Впрочем, "эстет" мелькает в стихах о ссыльном Тарасе Шевченко: разве это не типичная эзопова фига? Игра и с властью, и со "своим читателем" шла тогда по правилам — пиши хоть о "пламенных революционерах", все знают: Николай I — псевдоним Брежнева, а декабрист Лунин — диссидент, каким видит себя в идеале кухонный западник. Но Вознесенский и без эзопова языка, языком образов — исчерпывающе, в трех словах — выразил томление "застоя": "Я не знаю, как остальные, / но я чувствую жесточайшую / не по прошлому ностальгию — / ностальгию по настоящему" (1976). А историческую тайнопись современников просто поставил с головы на ноги.

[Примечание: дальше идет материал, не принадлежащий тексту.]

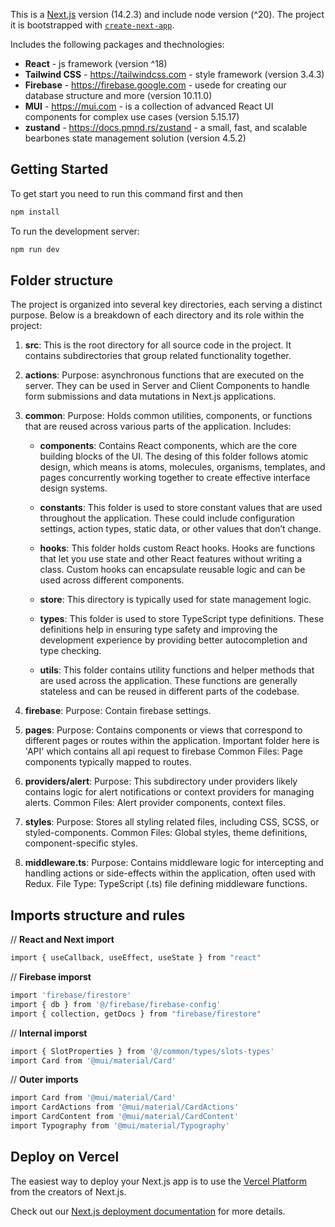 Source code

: This is a [Next.js](https://nextjs.org/) version (14.2.3) and include node version (^20). 
The project it is bootstrapped with [`create-next-app`](https://github.com/vercel/next.js/tree/canary/packages/create-next-app).

Includes the following packages and thechnologies: 

- **React** - js framework (version ^18)
- **Tailwind CSS** - https://tailwindcss.com - style framework (version 3.4.3)
- **Firebase** - https://firebase.google.com - usede for creating our database structure and more  (version 10.11.0)
- **MUI** - https://mui.com - is a collection of advanced React UI components for complex use cases  (version 5.15.17)
- **zustand** - https://docs.pmnd.rs/zustand - a small, fast, and scalable bearbones state management solution  (version 4.5.2)

## Getting Started
To get start you need to run this command first and then

```bash
npm install
```
To run the development server:

```bash
npm run dev

```

## Folder structure
The project is organized into several key directories, each serving a distinct purpose. Below is a breakdown of each directory and its role within the project:

1. **src**: 
This is the root directory for all source code in the project. It contains subdirectories that group related functionality together.

2. **actions**:
Purpose: asynchronous functions that are executed on the server. They can be used in Server and Client Components to handle form submissions and data mutations in Next.js applications.

3. **common**: Purpose: Holds common utilities, components, or functions that are reused across various parts of the application.
 Includes: 

   - **components**: Contains React components, which are the core building blocks of the UI. The desing of this folder follows atomic design, which means is atoms, molecules, organisms, templates, and pages concurrently working together to create   effective interface design systems.
 
   - **constants**: This folder is used to store constant values that are used throughout the application. These could include configuration settings, action types, static data, or other values that don’t change.
 
   - **hooks**: This folder holds custom React hooks. Hooks are functions that let you use state and other React features without writing a class. Custom hooks can encapsulate reusable logic and can be used across different components.
 
   - **store**: This directory is typically used for state management logic.
 
   - **types**: This folder is used to store TypeScript type definitions. These definitions help in ensuring type safety and improving the development experience by providing better autocompletion and type checking.
 
   - **utils**: This folder contains utility functions and helper methods that are used across the application. These functions are generally stateless and can be reused in different parts of the codebase.


4. **firebase**:
Purpose: Contain firebase settings.

5. **pages**:
Purpose: Contains components or views that correspond to different pages or routes within the application.
Important folder here is 'API' which contains all api request to firebase
Common Files: Page components typically mapped to routes.

6. **providers/alert**:
Purpose: This subdirectory under providers likely contains logic for alert notifications or context providers for managing alerts.
Common Files: Alert provider components, context files.

7. **styles**:
Purpose: Stores all styling related files, including CSS, SCSS, or styled-components.
Common Files: Global styles, theme definitions, component-specific styles.

8. **middleware.ts**:
Purpose: Contains middleware logic for intercepting and handling actions or side-effects within the application, often used with Redux.
File Type: TypeScript (.ts) file defining middleware functions.
 
## Imports structure and rules

// **React and Next import**
```bash
import { useCallback, useEffect, useState } from "react"
```

// **Firebase imporst**
```bash
import 'firebase/firestore'
import { db } from '@/firebase/firebase-config'
import { collection, getDocs } from "firebase/firestore"
```

// **Internal imporst**
```bash
import { SlotProperties } from '@/common/types/slots-types'
import Card from '@mui/material/Card'
```

// **Outer imports**
```bash
import Card from '@mui/material/Card'
import CardActions from '@mui/material/CardActions'
import CardContent from '@mui/material/CardContent'
import Typography from '@mui/material/Typography'
```

## Deploy on Vercel

The easiest way to deploy your Next.js app is to use the [Vercel Platform](https://vercel.com/new?utm_medium=default-template&filter=next.js&utm_source=create-next-app&utm_campaign=create-next-app-readme) from the creators of Next.js.

Check out our [Next.js deployment documentation](https://nextjs.org/docs/deployment) for more details.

Вот "Лейтенант Загорин" (1965) — не хит, просто стихотворение о хмельных посиделках офицеров. "Так же, может, Лермонтов и Пестель, / как и вы, сидели, лейтенант. / Смысл России / исключает бездарь. / Тухачевский ставил на талант": читаешь — оторопь берет. Что же такое "о России рубят офицеры", что в советском лейтенанте чудится "путчист" Пестель, да и маршал Тухачевский не случаен: в нем хочется видеть не беспомощную жертву, а заговорщика против Сталина.

2008 год

Фото: Алексей Куденко, Коммерсантъ

Конечно, Вознесенский не пророчил военный мятеж, а просто подчинялся ритму звуков и ассоциаций. И позволял себе большее, чем фронду. По заграницам ездил не как "полпреды советской поэзии", отчитывавшиеся в стихах о выполнении плана по встречам с Че Геварой или Сальвадором Альенде. Вознесенский же писал о "нашем милом Сартре", восхищался Алленом Гинзбергом и Робертом Раушенбергом. Помню, еще в детстве ошеломили его заметки о Нью-Йорке, совершенно чужеродные в советском толстом журнале: отель "Челси", какие-то битники и леваки, девушка, которую он почему-то пытался соблазнить рассыпанными по ее номеру апельсинами. Никакого тебе прогрессивного человечества в бюрократическом понимании. Да еще и стриптиз воспевал: "Проливная пляшет женщина под джаз".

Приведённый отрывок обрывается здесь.